Mayfair's Devon Theater seeks rebirth as a church
Kingdom Life Christian Center asks zoning board to turn Devon Theater into church
MAYFAIR'S Devon Theater will go from theatrical dream to theological reality on Tuesday if the city's Zoning Board of Adjustment allows Kingdom Life Christian Center to turn the live entertainment venue into a church.
After a long, heated debate last week, the Mayfair Civic Association voted not to oppose the theater's religious use.
The vote came after the church agreed to run a food delivery service instead of a food bank, and an after-school program instead of a day-care center.
"That was a huge game changer," said Donny Smith, president of the Mayfair Civic Association.
"Unfortunately," he said, "food banks, as good hearted as they are, bring people parking in neighbors' driveways and throwing trash on the ground.
"We already have a large food bank in Mayfair," he said. "It's well run, but the problems are ongoing."
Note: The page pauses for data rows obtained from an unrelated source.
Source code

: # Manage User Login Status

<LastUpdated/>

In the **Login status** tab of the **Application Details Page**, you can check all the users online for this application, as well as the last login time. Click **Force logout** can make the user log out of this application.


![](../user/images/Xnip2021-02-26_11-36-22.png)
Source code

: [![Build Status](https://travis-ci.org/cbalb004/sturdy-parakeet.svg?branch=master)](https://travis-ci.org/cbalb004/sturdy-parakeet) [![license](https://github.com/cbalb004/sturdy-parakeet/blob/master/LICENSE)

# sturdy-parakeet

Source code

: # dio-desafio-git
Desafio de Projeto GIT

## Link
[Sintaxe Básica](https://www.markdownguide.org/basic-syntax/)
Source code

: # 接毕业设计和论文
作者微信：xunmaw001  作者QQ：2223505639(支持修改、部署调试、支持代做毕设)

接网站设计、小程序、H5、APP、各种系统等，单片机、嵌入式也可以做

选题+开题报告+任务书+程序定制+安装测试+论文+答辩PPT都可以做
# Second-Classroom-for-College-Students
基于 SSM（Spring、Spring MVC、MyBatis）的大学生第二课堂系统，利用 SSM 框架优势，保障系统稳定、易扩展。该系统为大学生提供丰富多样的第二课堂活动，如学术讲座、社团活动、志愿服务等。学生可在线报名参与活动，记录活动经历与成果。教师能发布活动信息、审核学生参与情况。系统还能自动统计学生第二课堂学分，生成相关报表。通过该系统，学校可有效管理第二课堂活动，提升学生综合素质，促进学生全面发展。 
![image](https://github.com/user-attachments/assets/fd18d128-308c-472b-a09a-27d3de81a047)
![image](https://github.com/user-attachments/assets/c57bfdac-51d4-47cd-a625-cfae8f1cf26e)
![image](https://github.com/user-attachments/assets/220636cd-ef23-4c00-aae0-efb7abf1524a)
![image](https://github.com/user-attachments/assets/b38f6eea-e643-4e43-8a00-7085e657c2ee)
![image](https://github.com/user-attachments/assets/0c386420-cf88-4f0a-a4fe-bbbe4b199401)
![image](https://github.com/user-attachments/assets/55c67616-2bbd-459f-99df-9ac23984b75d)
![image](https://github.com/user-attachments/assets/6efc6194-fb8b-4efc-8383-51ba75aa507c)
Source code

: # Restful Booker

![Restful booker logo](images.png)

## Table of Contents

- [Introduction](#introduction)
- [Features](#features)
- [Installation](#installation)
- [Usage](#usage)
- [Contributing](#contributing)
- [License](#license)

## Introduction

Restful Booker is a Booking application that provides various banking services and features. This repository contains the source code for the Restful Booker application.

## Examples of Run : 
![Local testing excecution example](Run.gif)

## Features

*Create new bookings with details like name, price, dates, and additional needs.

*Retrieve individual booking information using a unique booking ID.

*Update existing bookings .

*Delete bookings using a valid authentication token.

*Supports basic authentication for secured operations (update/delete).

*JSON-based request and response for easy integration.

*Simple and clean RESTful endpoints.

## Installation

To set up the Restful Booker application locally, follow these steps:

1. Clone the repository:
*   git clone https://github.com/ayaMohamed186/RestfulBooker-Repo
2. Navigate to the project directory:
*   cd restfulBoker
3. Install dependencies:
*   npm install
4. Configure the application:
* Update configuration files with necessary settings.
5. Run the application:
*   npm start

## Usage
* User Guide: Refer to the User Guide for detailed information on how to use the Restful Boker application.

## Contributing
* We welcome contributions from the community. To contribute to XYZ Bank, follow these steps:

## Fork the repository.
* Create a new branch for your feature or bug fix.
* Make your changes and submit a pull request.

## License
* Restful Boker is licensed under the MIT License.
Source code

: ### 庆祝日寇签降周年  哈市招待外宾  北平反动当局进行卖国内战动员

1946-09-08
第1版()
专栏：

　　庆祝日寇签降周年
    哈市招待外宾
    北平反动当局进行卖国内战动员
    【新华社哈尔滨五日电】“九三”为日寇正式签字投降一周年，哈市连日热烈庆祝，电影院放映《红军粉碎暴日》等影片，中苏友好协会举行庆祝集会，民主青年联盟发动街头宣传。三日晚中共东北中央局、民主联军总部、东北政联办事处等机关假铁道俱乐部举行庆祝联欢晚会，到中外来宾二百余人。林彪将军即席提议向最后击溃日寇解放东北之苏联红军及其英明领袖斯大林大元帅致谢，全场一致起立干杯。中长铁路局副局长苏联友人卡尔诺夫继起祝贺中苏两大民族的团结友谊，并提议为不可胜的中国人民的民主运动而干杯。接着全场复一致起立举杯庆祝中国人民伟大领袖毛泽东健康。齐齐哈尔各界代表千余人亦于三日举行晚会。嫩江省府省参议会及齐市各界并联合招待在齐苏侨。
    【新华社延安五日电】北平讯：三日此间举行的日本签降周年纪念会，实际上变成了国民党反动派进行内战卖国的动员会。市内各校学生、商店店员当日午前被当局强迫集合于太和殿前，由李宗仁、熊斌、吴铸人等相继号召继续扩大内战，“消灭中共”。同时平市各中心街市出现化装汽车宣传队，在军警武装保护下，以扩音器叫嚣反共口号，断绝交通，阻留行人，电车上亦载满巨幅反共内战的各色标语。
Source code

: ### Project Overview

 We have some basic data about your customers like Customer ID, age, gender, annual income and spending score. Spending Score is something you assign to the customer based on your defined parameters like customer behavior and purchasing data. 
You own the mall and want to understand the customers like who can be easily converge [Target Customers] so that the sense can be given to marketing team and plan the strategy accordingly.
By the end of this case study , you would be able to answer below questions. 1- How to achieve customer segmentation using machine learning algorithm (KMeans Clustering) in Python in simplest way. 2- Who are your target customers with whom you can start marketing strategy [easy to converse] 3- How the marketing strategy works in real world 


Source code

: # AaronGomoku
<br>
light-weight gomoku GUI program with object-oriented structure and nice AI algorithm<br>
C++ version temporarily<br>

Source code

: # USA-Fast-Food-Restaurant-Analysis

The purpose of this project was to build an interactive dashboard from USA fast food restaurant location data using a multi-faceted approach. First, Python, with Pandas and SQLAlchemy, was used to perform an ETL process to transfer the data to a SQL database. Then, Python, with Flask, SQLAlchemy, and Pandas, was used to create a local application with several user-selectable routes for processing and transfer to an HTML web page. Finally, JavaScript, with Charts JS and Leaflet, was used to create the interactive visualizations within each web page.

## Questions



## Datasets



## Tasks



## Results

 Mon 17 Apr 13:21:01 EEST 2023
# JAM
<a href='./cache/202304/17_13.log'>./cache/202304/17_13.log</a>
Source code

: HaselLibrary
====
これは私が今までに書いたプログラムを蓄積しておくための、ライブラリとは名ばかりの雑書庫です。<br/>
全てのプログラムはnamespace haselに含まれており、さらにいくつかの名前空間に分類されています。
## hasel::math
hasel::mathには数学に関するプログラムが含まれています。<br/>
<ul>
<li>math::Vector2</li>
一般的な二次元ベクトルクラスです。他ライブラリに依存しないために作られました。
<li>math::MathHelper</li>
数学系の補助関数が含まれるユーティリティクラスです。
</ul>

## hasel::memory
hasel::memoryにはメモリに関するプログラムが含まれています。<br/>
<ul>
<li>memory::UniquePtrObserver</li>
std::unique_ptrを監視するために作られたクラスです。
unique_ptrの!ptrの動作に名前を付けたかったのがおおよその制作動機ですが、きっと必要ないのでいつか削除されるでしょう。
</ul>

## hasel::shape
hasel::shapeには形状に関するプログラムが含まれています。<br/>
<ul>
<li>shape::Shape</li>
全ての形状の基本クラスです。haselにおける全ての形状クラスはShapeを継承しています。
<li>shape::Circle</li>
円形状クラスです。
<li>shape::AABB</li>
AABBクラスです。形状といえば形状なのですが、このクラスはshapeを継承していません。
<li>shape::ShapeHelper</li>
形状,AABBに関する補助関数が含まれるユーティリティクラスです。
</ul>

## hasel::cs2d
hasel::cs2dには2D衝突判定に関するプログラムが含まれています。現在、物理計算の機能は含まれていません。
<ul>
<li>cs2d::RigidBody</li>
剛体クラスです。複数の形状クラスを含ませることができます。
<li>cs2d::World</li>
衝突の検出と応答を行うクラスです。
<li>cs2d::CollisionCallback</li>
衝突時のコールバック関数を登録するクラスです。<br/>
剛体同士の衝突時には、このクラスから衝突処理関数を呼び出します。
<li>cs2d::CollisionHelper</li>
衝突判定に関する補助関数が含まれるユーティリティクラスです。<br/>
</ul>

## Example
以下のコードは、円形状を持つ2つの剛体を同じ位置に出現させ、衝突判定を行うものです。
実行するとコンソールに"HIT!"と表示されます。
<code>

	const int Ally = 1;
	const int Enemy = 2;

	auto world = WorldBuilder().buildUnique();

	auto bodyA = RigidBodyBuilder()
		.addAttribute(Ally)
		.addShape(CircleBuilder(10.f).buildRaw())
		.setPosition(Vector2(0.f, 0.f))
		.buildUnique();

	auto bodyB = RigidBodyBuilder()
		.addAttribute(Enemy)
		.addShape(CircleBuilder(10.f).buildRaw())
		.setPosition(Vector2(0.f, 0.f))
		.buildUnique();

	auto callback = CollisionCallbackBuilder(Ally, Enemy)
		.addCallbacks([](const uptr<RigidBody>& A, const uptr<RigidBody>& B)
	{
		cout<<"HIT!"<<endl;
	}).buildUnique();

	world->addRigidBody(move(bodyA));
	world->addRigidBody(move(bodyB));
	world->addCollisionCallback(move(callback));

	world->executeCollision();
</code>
Smith said Mayfair doesn't need another day-care center. "We already have 11 day cares with capacity for 575 kids," he said. "It's like, 'Come to Mayfair! City of Day Cares!'
"You're not going to pick up your kid from day care and then go into the Grey Lodge Pub and grab a burger and a beer," Smith said. "And nobody's going to a food bank and then going into Tony's Place for a pizza."
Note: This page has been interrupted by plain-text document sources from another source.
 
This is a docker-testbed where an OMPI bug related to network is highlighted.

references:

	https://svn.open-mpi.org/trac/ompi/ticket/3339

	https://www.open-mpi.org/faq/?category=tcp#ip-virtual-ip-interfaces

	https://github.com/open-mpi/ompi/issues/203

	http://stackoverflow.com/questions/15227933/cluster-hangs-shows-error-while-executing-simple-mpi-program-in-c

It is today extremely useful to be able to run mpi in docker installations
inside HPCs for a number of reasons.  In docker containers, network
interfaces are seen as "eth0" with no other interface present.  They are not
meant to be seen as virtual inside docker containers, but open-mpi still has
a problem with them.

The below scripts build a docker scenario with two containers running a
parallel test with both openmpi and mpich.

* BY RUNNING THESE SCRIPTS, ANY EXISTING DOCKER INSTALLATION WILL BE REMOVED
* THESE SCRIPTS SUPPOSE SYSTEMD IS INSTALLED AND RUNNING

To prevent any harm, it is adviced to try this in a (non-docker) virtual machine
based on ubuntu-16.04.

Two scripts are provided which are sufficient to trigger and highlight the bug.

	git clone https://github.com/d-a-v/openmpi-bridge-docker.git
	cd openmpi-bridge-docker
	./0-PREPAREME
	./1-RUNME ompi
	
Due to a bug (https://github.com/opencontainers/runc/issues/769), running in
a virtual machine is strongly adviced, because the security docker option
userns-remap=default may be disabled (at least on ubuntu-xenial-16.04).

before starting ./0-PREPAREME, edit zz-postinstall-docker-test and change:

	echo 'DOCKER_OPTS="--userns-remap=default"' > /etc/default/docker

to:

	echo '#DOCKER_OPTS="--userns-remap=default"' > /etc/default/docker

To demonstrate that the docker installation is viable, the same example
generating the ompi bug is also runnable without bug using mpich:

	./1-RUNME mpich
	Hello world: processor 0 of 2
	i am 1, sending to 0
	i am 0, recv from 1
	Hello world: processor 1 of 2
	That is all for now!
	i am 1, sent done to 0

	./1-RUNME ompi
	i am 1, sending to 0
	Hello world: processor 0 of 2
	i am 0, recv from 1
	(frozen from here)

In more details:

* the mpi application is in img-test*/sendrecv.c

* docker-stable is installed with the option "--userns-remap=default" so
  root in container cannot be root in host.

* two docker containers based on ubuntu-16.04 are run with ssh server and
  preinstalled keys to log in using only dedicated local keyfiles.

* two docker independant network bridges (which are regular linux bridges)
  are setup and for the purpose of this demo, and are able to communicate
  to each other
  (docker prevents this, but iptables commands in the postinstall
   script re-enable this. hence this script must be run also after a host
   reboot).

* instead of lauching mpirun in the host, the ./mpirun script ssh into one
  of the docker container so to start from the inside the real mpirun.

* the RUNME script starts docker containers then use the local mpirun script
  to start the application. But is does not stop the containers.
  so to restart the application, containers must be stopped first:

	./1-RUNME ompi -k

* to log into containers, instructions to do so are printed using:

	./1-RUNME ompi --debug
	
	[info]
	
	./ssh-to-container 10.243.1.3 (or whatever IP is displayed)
Smith said residents wanted the 1946-era movie house, on Frankford Avenue near Barnett Street, to be a live entertainment center that would revitalize the business district by attracting customers.
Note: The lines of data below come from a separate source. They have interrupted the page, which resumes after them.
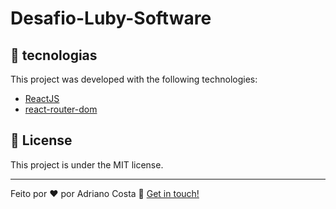 # Desafio-Luby-Software

## :rocket: tecnologias
This project was developed  with the following technologies:

- [ReactJS](https://reactjs.org/)
- [react-router-dom](https://github.com/ReactTraining/react-router)
## :memo: License

This project is under the MIT license.

---

Feito por ♥ por Adriano Costa :wave: [Get in touch!](https://www.linkedin.com/in/adriano-costa-101395141/)
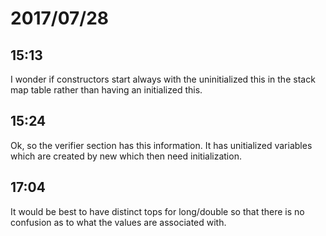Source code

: # 2017/07/28

## 15:13

I wonder if constructors start always with the uninitialized this in the
stack map table rather than having an initialized this.

## 15:24

Ok, so the verifier section has this information. It has unitialized
variables which are created by new which then need initialization.

## 17:04

It would be best to have distinct tops for long/double so that there is no
confusion as to what the values are associated with.
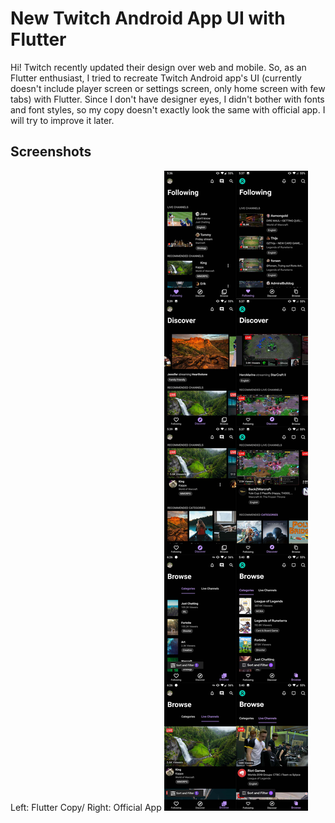 # New Twitch Android App UI with Flutter

Hi! Twitch recently updated their design over web and mobile. So, as an Flutter enthusiast, I tried to recreate Twitch Android app's UI (currently doesn't include player screen or settings screen, only home screen with few tabs) with Flutter. Since I don't have designer eyes, I didn't bother with fonts and font styles, so my copy doesn't exactly look the same with official app. I will try to improve it later.

## Screenshots
Left: Flutter Copy/ Right: Official App
<img src="/screenshots/screenshot.jpg"> 


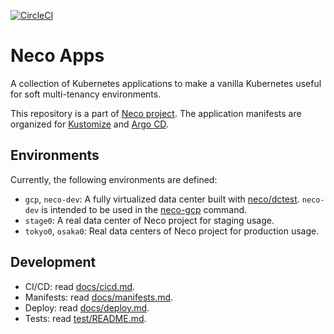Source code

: [![CircleCI](https://circleci.com/gh/cybozu-go/neco-apps.svg?style=svg)](https://circleci.com/gh/cybozu-go/neco-apps)

Neco Apps
=========

A collection of Kubernetes applications to make a vanilla Kubernetes useful for soft multi-tenancy environments.

This repository is a part of [Neco project](https://github.com/cybozu-go/neco/).
The application manifests are organized for [Kustomize](https://github.com/kubernetes-sigs/kustomize) and [Argo CD](https://argoproj.github.io/argo-cd/).

Environments
------------

Currently, the following environments are defined:

- `gcp`, `neco-dev`: A fully virtualized data center built with [neco/dctest](https://github.com/cybozu-go/neco/tree/main/dctest). 
`neco-dev` is intended to be used in the [neco-gcp](https://github.com/cybozu-go/neco-gcp/) command.
- `stage0`: A real data center of Neco project for staging usage.
- `tokyo0`, `osaka0`: Real data centers of Neco project for production usage.

Development
-----------

- CI/CD: read [docs/cicd.md](docs/cicd.md).
- Manifests: read [docs/manifests.md](docs/manifests.md).
- Deploy: read [docs/deploy.md](docs/deploy.md).
- Tests: read [test/README.md](test/README.md).
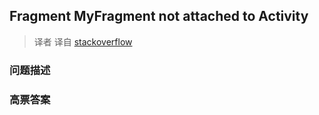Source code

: ## Fragment MyFragment not attached to Activity

> 译者 译自 [stackoverflow](http://stackoverflow.com/questions/10919240/fragment-myfragment-not-attached-to-activity) 

### 问题描述 

### 高票答案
But despite the Devon's multi-million dollar makeover in 2009, failed attempts to fill it with live music and drama rendered it a state-of-the-art, abandoned theater with 400 seats and a great sound system.
Economic hard times forced the Mayfair Community Development Council to return the Devon to the bank in lieu of foreclosure in 2010.
The bank sold it to a developer last year for $487,500, well below its $1.5 million market value, and the developer sold it to the Kingdom Life Christian Center in December, which began using it as a church although it is not zoned for religious assembly.
The church will go before the zoning board on Tuesday to ask for a special exception.
"Everybody wanted to see the arts come back to Mayfair," Smith said. "Having the building turned into a church was a great disappointment to a lot people."
Joseph DeFelice, president of the Mayfair CDC, said a church "in the largest and one of the most expensive buildings on our commercial corridor won't bring commerce to the avenue."
Smith agreed. "It's not what all the neighbors wanted but we did the best we could," he said. "The church said they'd work with us to bring the arts back into the Devon. Hopefully, that will happen."